Hayden School Board members to run again
May 26, 2005
Two of three Hayden School Board members whose terms are ending said they hope to keep their seats after the November elections.
Board president Kurt Frentress, treasurer Patty Bruchez and board member Brian Hoza will be up for re-election Nov. 1.
Bruchez and Hoza said they plan to run for their seats, though they have not filed the necessary paperwork with the district.
Frentress, who has been on the board for almost 10 years — the longest of any current member — is not yet sure whether he will seek re-election.
“I have been there for quite some time,” he said. “I don’t know if I’m ready for another four years. I’m thinking about it.”
Frentress represents District C, an area directly southwest of Hayden, where he owns and operates a ranch. He was appointed to the board in 1995.
Although there are many rewards to the job, it can be stressful and take a personal toll, he said.
At the same time, Frentress would like to see student achievement improve and the school district in a better budgetary position before he leaves.
“I’d like to see the schools in a good situation. … I’d hate to jump ship,” he said.
Board members recently had to make tough budget decisions, including reducing the teaching staff at Hayden Valley Elementary School.
Facing considerable opposition, the board also approved a four-day school week for students during part of the 2005-06 school year as a way to provide teachers more time to plan student-achievement goals and interventions.
Hoza has appreciated the opportunity to use his strong background in education to help make some of those decisions and to serve the Hayden community.
In 2001, Hoza was elected from among five candidates to represent District E, made up of subdivisions and areas mostly south of Hayden.
He is assistant dean for student services at Colorado Mountain College and also has experience in student development, educational assessment and understanding administrative structures, budgets and curricula.
“The difficult decisions are challenges to move through,” he said. “I’m comfortable in that arena and attempting to listen to perspectives and feedback to come to conclusions that are in the best interests of the district.”
Hoza said he wants to remain on the board as long as his services are beneficial to the district.
“The feedback I’ve received to date has been favorable in terms of my role on the board,” he said.
Bruchez, who was elected in 2001, also served a two-year stint on the board in the mid-1980s as a replacement for another member.
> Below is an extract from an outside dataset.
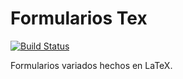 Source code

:# Formularios Tex

[![Build Status](https://travis-ci.org/Woomber/formularios-tex.svg?branch=master)](https://travis-ci.org/Woomber/formularios-tex)

Formularios variados hechos en LaTeX.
She represents District A, mostly northwest of Hayden.
Bruchez hopes all the incumbents seek re-election to maintain the current board, which is strong and cohesive, she said.
“When it comes to any decision, there always is lots of discussion, not always on the same page — most times not,” she said. “I think we are strong in that we can collaborate, we can discuss, and we have mutual respect for each other’s opinions.”
Although no candidates have filed paperwork to run for the elections, Hoza expects that will change in the coming months.
“I know there’s interest, not only in my district, but others,” he said. “I’m just not sure which of those individuals may choose to enter the race.”